*** Opening Records for this exercise ***

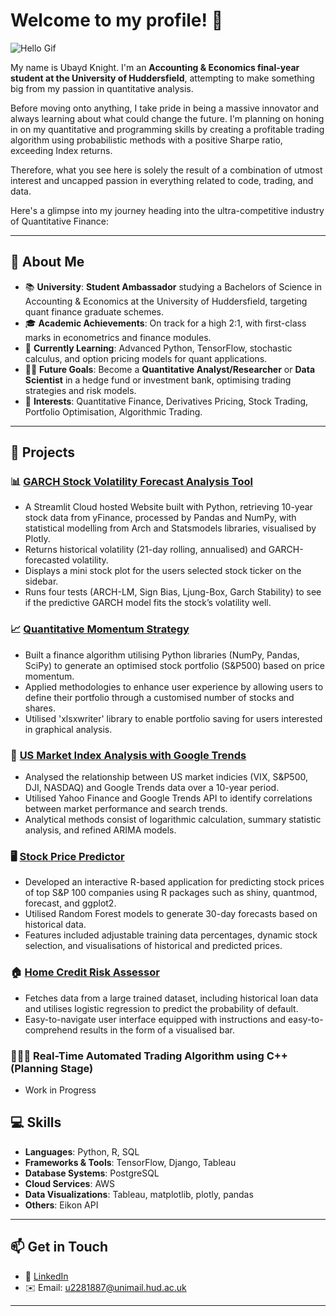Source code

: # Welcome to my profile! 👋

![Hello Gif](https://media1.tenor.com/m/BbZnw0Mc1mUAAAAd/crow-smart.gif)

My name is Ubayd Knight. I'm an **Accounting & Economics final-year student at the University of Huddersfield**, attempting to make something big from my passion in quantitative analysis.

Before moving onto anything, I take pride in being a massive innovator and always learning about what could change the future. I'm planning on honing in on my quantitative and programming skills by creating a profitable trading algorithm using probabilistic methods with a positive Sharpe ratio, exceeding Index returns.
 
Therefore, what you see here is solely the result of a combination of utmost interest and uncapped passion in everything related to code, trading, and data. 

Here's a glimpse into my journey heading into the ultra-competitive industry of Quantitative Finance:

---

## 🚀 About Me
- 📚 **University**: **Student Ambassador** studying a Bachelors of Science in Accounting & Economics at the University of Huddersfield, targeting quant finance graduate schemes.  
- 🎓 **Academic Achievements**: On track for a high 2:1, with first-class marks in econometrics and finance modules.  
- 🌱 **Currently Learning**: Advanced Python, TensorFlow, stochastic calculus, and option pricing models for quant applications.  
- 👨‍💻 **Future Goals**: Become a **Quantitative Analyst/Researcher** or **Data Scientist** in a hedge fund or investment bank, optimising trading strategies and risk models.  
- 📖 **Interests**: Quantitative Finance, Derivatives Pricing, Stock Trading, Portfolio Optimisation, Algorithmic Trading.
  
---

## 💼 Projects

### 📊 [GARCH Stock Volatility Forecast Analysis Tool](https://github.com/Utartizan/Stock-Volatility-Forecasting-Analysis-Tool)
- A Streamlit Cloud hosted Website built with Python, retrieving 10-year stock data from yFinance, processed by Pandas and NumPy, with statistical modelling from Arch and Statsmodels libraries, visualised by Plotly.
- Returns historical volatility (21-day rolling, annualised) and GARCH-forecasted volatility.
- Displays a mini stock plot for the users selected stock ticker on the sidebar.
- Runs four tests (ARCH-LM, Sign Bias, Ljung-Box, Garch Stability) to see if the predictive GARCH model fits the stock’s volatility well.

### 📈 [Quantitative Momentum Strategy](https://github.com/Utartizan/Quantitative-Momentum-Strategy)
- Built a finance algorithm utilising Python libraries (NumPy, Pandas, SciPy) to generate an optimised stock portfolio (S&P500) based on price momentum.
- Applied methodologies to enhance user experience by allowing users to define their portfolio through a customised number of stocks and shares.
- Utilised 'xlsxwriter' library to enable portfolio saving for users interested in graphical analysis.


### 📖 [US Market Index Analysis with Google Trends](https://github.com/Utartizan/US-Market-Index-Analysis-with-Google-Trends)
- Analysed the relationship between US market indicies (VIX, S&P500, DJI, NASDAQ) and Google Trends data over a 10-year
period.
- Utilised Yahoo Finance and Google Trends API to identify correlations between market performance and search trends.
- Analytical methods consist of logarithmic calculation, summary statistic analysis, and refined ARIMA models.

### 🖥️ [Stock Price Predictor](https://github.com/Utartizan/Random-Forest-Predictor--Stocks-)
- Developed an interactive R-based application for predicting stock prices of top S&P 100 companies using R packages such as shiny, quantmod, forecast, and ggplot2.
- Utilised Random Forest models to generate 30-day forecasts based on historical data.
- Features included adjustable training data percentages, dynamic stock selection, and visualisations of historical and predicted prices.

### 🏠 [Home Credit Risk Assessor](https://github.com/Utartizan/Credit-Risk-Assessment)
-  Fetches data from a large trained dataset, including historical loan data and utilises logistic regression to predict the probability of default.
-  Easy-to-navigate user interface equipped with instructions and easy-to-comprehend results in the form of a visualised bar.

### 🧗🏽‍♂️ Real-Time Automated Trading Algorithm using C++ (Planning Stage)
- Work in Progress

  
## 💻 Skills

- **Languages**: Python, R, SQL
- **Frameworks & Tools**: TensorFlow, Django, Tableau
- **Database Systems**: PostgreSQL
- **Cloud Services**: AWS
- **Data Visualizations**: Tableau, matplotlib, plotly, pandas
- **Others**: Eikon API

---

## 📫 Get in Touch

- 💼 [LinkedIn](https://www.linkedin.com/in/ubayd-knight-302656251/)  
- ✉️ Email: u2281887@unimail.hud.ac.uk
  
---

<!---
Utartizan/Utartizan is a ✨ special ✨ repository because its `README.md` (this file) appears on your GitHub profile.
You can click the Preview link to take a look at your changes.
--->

*** Closing Records for this exercise ***
*** Opening Records for this exercise ***

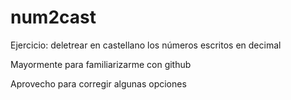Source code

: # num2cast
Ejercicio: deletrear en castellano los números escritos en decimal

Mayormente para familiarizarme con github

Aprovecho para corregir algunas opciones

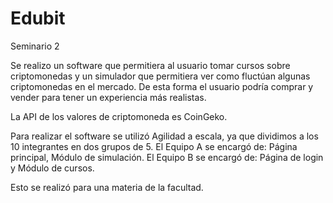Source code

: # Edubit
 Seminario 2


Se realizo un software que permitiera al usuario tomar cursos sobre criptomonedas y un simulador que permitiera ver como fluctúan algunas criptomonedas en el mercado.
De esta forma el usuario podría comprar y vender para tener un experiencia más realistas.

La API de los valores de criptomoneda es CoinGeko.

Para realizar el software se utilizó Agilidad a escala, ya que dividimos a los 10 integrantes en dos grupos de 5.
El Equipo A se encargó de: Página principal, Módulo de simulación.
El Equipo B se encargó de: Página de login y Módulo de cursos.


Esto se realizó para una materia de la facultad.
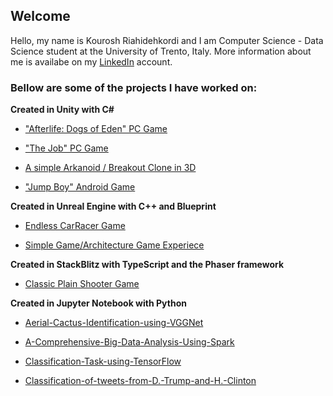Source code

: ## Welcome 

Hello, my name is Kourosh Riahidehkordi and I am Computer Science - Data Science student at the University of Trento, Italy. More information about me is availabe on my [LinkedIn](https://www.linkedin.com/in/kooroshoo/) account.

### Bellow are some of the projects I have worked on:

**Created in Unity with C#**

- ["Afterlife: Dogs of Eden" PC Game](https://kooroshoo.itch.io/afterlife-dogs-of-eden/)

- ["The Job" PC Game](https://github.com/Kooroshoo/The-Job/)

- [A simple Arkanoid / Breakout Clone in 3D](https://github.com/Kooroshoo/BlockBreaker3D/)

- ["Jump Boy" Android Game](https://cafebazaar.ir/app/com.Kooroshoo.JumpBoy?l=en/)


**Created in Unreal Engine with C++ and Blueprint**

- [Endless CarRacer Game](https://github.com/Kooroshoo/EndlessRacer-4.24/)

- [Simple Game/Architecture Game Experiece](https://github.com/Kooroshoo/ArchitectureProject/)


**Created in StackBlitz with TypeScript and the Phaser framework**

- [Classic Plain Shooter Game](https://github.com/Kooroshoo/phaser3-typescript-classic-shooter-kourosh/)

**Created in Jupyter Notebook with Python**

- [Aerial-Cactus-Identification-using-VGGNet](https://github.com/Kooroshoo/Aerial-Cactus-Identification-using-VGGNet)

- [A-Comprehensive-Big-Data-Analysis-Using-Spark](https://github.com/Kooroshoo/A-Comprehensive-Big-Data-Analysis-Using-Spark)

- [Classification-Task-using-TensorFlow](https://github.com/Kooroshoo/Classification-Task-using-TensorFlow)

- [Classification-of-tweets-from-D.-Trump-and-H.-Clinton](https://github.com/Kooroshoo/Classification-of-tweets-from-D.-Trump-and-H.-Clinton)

*** Closing Records for this exercise ***

**What is required:**
The answer must consist of each line from the data that includes the string "Página".

**Response for this exercise:**
El Equipo A se encargó de: Página principal, Módulo de simulación.
El Equipo B se encargó de: Página de login y Módulo de cursos.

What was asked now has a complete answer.